Solve, using the method of finite differences, the PDE $$x\dfrac{\partial{f}}{\partial{x}}+(y+1)\dfrac{\partial{f}}{\partial{y}}=0$$ for $0\leq x,y \leq 1$ with $$f(x,0)=x-1$$ $$f(x,1)=\dfrac{x-2}{2}$$ $$f(0,y)=-1$$ $$f(1,y)=-\dfrac{y}{y+1}$$

To solve this problem I used the central difference equations given by

$$\dfrac{\partial{f}}{\partial{x}}\approx \dfrac{f(x+h,y)-f(x-h,y)}{2h}$$

$$\dfrac{\partial{f}}{\partial{y}}\approx \dfrac{f(x,y+k)-f(x,y-k)}{2k}$$

with a step length in both the $x$ and $y$ directions of $\frac{1}{3}$. The domain can be overlaid with a grid as shown in the diagram

This makes the whole problem easier to deal with because now we can see visually what is happening rather than just dealing with everything purely algebraically – there’s no need to make things more difficult than they need to be after all.

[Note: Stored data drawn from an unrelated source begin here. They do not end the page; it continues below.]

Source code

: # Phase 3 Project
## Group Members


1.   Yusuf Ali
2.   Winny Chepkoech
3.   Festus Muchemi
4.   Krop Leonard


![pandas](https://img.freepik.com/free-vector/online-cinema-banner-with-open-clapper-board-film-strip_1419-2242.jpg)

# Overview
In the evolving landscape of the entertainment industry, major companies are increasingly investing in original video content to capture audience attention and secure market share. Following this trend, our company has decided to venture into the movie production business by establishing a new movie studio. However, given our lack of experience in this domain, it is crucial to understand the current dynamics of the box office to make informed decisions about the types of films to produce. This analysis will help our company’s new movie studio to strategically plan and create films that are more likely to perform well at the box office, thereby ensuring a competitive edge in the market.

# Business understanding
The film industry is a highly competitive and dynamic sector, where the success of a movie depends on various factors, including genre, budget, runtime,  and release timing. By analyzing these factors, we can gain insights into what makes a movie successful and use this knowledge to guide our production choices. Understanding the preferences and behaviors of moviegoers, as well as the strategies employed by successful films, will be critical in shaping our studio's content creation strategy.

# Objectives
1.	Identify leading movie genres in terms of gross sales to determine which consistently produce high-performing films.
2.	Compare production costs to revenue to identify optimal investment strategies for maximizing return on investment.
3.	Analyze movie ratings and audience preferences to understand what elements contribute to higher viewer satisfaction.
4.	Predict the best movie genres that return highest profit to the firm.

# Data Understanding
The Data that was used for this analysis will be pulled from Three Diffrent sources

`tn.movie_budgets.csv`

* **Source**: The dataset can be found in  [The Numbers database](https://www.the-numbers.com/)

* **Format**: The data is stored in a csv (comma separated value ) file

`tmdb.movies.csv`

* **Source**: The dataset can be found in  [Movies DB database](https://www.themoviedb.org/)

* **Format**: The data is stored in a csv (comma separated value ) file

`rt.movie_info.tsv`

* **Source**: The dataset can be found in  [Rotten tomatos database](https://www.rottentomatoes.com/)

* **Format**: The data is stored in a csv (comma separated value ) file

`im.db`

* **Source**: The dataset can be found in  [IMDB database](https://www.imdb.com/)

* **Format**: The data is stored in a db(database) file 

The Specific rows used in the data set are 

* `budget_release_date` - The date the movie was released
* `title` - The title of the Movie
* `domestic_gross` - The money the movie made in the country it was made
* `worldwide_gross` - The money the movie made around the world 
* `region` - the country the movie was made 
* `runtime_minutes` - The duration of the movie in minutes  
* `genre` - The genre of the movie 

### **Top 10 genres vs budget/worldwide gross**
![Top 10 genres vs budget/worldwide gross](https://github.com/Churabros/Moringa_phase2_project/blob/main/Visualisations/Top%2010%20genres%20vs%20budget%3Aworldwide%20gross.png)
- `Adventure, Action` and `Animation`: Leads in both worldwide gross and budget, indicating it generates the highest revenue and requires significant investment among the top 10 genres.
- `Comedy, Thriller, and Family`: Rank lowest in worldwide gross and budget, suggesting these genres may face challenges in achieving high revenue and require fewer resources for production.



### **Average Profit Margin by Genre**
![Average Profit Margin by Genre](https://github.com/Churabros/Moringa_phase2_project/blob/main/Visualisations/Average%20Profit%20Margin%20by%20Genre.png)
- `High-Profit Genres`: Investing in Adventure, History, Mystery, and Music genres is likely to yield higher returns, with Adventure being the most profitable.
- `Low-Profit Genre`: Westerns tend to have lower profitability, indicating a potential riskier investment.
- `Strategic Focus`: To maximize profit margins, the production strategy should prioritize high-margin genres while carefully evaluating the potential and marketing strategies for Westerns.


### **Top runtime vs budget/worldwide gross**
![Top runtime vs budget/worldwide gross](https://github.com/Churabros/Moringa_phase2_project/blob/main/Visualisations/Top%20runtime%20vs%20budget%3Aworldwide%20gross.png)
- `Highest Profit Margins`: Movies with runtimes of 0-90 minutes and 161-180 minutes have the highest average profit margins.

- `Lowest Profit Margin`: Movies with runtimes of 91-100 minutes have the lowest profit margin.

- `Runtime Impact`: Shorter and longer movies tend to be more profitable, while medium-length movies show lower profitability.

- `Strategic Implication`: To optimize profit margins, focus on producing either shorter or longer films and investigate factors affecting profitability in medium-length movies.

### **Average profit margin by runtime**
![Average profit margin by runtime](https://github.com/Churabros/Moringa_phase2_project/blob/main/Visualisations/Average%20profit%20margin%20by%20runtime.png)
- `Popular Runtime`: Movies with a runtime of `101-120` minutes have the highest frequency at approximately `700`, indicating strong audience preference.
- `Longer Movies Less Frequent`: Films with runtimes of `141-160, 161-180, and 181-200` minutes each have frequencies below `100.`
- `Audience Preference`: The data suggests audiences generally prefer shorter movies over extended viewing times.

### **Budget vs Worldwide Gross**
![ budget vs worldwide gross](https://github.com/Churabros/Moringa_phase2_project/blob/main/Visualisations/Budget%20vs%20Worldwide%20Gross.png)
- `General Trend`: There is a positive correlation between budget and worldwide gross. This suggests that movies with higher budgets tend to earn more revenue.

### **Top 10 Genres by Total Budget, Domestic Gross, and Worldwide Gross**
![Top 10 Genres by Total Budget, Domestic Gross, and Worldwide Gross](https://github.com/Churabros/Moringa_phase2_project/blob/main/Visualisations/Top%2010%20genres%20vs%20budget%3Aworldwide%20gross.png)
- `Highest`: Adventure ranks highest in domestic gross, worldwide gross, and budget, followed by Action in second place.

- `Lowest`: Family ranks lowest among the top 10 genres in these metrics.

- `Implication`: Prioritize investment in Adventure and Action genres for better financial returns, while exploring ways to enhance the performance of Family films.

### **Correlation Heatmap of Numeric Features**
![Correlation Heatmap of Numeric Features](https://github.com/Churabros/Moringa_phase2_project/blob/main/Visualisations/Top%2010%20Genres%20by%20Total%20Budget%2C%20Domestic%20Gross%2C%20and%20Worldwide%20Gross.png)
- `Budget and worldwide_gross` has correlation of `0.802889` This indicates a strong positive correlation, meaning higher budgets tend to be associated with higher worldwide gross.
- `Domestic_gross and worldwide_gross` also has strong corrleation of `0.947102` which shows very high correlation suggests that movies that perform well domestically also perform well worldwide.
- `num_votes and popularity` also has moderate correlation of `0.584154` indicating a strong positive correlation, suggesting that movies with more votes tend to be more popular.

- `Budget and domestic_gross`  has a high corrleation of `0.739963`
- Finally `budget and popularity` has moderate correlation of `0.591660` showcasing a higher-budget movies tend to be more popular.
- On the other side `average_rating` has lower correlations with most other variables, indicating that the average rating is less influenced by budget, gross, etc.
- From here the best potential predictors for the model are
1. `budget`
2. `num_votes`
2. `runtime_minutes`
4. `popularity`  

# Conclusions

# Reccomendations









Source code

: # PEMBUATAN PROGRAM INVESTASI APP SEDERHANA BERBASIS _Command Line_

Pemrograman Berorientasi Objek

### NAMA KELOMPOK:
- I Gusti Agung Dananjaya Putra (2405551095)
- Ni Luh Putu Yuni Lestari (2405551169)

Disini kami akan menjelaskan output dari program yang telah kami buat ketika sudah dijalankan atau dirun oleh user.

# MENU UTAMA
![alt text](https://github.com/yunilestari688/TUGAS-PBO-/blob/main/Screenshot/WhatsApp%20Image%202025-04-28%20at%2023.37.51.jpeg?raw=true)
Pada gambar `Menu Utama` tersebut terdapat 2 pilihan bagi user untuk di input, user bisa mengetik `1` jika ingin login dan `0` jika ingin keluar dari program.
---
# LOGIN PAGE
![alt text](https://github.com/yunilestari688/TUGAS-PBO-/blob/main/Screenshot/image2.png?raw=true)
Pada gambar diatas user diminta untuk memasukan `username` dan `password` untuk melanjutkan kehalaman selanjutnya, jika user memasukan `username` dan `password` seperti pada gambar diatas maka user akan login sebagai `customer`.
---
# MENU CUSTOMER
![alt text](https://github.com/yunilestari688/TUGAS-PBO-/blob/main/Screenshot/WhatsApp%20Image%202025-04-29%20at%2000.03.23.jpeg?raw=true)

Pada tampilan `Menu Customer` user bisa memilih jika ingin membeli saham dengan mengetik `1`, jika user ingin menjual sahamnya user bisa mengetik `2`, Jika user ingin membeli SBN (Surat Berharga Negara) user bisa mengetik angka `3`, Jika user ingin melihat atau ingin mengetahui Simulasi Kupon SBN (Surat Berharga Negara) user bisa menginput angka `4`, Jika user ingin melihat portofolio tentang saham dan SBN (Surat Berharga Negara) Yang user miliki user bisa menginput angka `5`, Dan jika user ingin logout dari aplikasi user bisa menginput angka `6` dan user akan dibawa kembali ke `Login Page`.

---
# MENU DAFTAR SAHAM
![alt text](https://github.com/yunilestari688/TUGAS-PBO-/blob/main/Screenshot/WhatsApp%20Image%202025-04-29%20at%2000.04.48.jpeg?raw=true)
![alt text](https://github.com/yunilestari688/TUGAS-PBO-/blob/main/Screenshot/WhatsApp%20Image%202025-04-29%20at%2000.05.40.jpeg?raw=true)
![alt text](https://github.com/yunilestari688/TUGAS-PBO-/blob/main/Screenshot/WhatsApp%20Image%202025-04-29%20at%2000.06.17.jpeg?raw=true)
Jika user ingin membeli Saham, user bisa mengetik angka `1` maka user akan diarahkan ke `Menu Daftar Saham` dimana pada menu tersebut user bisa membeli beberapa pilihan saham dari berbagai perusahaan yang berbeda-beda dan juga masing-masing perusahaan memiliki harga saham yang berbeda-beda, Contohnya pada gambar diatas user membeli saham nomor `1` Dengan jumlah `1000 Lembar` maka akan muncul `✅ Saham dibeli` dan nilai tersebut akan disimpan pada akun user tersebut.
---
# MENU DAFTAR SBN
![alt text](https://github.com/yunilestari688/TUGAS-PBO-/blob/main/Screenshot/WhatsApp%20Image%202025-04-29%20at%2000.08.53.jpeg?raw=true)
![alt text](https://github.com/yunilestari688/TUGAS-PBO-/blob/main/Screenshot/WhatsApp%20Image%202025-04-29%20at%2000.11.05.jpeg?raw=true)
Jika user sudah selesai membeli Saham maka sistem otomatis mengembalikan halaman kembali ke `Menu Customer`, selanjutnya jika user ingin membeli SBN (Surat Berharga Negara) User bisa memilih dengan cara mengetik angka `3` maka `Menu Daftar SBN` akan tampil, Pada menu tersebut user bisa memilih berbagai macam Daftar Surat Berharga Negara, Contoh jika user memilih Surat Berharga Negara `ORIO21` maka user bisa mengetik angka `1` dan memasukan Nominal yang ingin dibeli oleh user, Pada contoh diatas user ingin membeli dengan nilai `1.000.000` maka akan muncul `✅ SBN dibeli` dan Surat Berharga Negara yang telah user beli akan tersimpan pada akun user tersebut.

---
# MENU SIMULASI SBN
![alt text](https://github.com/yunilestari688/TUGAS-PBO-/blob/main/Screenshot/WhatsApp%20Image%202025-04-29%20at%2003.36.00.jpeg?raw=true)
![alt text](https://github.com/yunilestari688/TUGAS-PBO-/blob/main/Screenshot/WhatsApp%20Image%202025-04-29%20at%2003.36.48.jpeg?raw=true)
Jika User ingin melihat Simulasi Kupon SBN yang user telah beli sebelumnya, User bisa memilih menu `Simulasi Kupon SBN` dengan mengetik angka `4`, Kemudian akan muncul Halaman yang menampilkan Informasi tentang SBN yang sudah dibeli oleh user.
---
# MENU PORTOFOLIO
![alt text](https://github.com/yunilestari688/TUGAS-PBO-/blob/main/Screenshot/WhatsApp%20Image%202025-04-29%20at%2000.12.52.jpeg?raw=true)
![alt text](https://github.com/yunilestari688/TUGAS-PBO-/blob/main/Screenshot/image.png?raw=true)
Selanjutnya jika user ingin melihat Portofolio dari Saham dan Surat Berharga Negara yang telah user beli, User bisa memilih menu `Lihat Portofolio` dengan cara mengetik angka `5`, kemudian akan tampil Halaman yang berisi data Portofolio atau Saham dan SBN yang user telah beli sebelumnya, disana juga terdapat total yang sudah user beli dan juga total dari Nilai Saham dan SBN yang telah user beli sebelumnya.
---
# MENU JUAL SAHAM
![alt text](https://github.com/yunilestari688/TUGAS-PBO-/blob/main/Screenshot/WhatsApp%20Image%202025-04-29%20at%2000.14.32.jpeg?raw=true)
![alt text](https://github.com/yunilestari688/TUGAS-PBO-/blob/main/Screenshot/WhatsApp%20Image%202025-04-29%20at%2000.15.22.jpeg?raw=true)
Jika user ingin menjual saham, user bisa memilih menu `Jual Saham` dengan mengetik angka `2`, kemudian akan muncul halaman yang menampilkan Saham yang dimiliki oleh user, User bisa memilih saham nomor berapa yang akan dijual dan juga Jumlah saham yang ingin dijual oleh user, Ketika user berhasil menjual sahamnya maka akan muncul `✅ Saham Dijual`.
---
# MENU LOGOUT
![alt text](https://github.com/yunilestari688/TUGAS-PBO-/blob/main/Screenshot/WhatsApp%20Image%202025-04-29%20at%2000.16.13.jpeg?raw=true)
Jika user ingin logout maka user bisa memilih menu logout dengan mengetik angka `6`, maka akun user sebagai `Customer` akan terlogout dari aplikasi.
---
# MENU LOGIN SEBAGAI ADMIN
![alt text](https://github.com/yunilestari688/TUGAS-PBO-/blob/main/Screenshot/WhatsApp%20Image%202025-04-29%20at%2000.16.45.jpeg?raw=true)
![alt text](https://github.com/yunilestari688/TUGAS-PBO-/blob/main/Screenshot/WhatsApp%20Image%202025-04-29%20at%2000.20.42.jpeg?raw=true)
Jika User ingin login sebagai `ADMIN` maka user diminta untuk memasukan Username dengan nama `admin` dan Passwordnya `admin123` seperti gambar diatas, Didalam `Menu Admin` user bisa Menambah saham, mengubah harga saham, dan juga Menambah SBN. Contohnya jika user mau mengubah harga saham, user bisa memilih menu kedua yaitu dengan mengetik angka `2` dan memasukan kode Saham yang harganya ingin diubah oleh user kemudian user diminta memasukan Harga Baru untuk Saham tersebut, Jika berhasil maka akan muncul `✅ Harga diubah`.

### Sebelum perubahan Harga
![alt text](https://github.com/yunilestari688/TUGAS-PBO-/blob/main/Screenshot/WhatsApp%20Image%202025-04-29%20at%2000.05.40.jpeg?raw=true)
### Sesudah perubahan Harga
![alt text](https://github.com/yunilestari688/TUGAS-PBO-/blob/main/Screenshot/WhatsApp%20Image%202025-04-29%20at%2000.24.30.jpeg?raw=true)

The idea is to form a system of four simultaneous equations with $A$, $B$, $C$, and $D$ as the unknown quantities. When the system is solved then the values obtained correspond to the approximate values of $f$ at each of the grid points. Here is my full solution to this problem – **PDE Solution Using Finite Differences**. This fills in some of the gaps in our knowledge about the function $f$ but there is still a lot of information missing – in particular the points between the grid points.

To resolve this we can make the step-lengths smaller and create more interior grid points. This gives us more information but at a price – for example with a step length of $\frac{1}{5}$ in both directions we would have a system of $16$ simultaneous equations in $16$ unknowns – I don’t really fancy sorting that mess out without the help of a computer. And what’s more – as the step-length gets even smaller we get more and more complicated systems with more unknowns so eventually we would reach a point where even a computer would struggle to do anything with the information.

Nevertheless – finite difference methods are used and are useful for all kinds of problems and can provide a very visual way of numerically solving some otherwise very difficult equations.